▶ [WHAT TO DO]
Go to the line below containing "误差：$O(\varepsilon)$" and print exactly from there through the line containing "### 梯度检验注意事项", both included. Print nothing else.

SOURCE RECORDS: Begin

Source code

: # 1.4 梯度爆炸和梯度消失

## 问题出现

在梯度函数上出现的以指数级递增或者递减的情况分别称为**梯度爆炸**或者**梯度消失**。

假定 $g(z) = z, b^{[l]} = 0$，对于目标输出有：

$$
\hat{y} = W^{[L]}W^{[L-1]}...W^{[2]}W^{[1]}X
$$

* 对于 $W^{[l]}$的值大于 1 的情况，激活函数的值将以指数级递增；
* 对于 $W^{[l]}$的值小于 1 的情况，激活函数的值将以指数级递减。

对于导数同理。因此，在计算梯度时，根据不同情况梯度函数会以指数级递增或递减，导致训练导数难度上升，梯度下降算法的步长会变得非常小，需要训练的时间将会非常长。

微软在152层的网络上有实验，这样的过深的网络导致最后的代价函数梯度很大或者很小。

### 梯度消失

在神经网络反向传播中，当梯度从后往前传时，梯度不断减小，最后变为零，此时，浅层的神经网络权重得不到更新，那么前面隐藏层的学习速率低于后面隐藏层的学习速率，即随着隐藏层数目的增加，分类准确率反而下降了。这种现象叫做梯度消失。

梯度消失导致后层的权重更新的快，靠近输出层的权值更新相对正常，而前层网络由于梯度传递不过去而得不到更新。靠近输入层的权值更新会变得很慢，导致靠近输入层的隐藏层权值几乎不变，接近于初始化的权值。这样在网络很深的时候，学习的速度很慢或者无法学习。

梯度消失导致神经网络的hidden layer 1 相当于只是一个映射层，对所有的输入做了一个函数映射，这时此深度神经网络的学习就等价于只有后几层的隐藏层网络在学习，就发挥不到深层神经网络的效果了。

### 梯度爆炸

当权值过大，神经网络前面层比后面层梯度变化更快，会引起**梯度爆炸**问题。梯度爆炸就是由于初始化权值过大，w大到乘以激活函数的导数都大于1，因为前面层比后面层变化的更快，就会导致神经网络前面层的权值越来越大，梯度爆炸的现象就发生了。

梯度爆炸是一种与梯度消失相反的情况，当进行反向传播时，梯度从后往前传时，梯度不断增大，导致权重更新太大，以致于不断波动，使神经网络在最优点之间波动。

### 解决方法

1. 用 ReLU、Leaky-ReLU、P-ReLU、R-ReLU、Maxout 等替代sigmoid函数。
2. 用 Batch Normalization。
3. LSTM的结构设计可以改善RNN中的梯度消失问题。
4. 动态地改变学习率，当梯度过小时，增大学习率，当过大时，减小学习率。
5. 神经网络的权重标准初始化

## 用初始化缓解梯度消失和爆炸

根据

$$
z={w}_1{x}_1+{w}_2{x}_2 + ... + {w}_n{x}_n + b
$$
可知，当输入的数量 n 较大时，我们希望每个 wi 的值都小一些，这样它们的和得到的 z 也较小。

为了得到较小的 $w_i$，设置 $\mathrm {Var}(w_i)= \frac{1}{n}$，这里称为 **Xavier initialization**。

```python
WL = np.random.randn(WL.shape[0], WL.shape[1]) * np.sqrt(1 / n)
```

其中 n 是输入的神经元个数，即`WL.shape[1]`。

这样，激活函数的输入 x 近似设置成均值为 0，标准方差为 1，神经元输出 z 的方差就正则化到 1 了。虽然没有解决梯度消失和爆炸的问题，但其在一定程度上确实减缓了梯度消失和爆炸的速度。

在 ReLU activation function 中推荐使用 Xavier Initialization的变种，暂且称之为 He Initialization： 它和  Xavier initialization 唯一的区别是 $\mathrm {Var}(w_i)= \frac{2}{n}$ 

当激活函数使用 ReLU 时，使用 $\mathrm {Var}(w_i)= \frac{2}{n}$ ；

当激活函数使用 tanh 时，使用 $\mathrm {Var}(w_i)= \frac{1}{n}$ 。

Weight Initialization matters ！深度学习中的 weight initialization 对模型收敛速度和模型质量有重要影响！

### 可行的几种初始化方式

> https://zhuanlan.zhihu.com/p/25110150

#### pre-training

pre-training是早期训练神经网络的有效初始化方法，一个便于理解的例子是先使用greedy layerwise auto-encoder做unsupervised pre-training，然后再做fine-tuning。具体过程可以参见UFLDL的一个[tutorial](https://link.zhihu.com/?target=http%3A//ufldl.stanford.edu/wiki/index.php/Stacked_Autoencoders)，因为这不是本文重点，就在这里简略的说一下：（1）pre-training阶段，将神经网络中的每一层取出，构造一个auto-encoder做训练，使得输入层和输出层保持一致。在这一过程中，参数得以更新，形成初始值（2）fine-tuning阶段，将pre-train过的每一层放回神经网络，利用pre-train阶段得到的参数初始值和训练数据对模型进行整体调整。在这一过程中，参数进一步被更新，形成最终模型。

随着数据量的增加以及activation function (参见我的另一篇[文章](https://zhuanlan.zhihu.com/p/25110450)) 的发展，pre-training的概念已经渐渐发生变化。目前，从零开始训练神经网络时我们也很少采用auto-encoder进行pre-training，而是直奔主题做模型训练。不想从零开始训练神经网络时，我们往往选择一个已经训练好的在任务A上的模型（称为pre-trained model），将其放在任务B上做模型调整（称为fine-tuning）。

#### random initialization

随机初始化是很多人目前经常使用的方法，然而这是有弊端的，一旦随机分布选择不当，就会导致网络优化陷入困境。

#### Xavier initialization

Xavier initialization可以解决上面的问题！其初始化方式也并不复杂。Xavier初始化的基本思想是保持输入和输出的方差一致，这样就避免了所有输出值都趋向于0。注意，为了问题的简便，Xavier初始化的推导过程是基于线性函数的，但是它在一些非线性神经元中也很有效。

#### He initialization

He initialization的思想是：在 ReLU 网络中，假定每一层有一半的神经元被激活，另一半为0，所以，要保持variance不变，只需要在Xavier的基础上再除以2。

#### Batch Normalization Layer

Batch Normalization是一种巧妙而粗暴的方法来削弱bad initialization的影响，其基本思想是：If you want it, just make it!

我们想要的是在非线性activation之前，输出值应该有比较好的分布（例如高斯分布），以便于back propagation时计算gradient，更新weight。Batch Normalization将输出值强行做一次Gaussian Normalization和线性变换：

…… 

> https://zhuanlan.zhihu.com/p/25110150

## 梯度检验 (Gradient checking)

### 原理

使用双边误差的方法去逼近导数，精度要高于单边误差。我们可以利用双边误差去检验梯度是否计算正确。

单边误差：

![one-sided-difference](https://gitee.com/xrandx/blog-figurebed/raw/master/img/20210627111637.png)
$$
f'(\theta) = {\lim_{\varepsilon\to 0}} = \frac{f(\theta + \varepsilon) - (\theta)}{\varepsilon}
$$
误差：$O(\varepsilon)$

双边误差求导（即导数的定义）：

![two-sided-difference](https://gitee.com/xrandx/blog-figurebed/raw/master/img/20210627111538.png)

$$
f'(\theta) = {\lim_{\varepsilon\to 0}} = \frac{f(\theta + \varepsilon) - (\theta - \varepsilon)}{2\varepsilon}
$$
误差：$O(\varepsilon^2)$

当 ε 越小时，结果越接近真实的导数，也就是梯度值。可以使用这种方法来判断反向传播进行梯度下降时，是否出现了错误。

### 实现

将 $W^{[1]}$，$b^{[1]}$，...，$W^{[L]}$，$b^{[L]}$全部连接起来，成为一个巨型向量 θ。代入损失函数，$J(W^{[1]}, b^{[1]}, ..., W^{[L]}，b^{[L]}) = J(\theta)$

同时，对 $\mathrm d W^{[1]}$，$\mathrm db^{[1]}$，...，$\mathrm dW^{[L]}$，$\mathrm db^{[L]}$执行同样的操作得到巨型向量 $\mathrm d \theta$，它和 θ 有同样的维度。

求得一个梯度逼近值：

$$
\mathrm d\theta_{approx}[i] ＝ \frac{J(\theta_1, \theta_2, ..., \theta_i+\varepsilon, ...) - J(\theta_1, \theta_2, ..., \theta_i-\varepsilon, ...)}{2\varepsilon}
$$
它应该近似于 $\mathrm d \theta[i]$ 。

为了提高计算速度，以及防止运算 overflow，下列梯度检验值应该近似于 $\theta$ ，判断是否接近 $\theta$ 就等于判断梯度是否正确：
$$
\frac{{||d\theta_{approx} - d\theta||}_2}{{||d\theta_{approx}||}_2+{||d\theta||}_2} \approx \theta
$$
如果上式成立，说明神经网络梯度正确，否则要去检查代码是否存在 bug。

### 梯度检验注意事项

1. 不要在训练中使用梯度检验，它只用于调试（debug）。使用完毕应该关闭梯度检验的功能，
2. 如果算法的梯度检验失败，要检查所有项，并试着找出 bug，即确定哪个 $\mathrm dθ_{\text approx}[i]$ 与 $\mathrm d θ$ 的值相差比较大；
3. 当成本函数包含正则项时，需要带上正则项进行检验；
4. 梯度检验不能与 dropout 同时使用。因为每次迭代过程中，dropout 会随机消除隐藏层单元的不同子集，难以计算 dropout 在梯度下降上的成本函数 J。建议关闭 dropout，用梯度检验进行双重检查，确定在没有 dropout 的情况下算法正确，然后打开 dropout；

SOURCE RECORDS: End

▶ [WRITTEN ANSWER]
误差：$O(\varepsilon)$

双边误差求导（即导数的定义）：

![two-sided-difference](https://gitee.com/xrandx/blog-figurebed/raw/master/img/20210627111538.png)

$$
f'(\theta) = {\lim_{\varepsilon\to 0}} = \frac{f(\theta + \varepsilon) - (\theta - \varepsilon)}{2\varepsilon}
$$
误差：$O(\varepsilon^2)$

当 ε 越小时，结果越接近真实的导数，也就是梯度值。可以使用这种方法来判断反向传播进行梯度下降时，是否出现了错误。

### 实现

将 $W^{[1]}$，$b^{[1]}$，...，$W^{[L]}$，$b^{[L]}$全部连接起来，成为一个巨型向量 θ。代入损失函数，$J(W^{[1]}, b^{[1]}, ..., W^{[L]}，b^{[L]}) = J(\theta)$

同时，对 $\mathrm d W^{[1]}$，$\mathrm db^{[1]}$，...，$\mathrm dW^{[L]}$，$\mathrm db^{[L]}$执行同样的操作得到巨型向量 $\mathrm d \theta$，它和 θ 有同样的维度。

求得一个梯度逼近值：

$$
\mathrm d\theta_{approx}[i] ＝ \frac{J(\theta_1, \theta_2, ..., \theta_i+\varepsilon, ...) - J(\theta_1, \theta_2, ..., \theta_i-\varepsilon, ...)}{2\varepsilon}
$$
它应该近似于 $\mathrm d \theta[i]$ 。

为了提高计算速度，以及防止运算 overflow，下列梯度检验值应该近似于 $\theta$ ，判断是否接近 $\theta$ 就等于判断梯度是否正确：
$$
\frac{{||d\theta_{approx} - d\theta||}_2}{{||d\theta_{approx}||}_2+{||d\theta||}_2} \approx \theta
$$
如果上式成立，说明神经网络梯度正确，否则要去检查代码是否存在 bug。

### 梯度检验注意事项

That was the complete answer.